The task.
Give the number of lines in these entries that contain the string "Statistics", with no further comment.

Records supplied.
------------------------

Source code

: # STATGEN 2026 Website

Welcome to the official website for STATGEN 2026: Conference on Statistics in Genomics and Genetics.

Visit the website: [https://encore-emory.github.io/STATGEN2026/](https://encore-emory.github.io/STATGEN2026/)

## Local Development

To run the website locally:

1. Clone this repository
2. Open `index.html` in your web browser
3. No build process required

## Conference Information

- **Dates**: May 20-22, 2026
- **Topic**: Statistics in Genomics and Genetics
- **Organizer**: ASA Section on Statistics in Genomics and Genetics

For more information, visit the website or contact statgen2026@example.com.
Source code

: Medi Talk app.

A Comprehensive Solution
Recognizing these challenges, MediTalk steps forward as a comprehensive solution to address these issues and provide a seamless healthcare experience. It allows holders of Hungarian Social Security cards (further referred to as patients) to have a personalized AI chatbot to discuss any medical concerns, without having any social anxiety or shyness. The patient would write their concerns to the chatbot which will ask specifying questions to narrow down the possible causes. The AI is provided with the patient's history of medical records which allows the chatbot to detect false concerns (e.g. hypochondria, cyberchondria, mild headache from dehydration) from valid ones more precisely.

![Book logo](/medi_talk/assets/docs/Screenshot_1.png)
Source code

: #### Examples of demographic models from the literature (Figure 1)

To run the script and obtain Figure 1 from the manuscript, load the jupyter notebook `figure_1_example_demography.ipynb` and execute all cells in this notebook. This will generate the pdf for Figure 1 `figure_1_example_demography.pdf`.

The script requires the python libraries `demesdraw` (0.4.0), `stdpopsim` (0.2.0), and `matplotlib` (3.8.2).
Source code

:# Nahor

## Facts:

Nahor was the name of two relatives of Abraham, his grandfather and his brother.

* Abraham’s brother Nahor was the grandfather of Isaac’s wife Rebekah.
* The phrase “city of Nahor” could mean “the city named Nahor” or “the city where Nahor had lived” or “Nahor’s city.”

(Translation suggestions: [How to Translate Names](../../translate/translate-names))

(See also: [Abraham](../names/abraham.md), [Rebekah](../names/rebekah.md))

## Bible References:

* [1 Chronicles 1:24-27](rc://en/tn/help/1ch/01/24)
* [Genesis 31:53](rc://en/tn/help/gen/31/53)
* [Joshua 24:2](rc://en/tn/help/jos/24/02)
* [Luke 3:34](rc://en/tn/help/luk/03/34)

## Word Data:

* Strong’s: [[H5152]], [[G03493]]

------------------------

Exercise answer.
3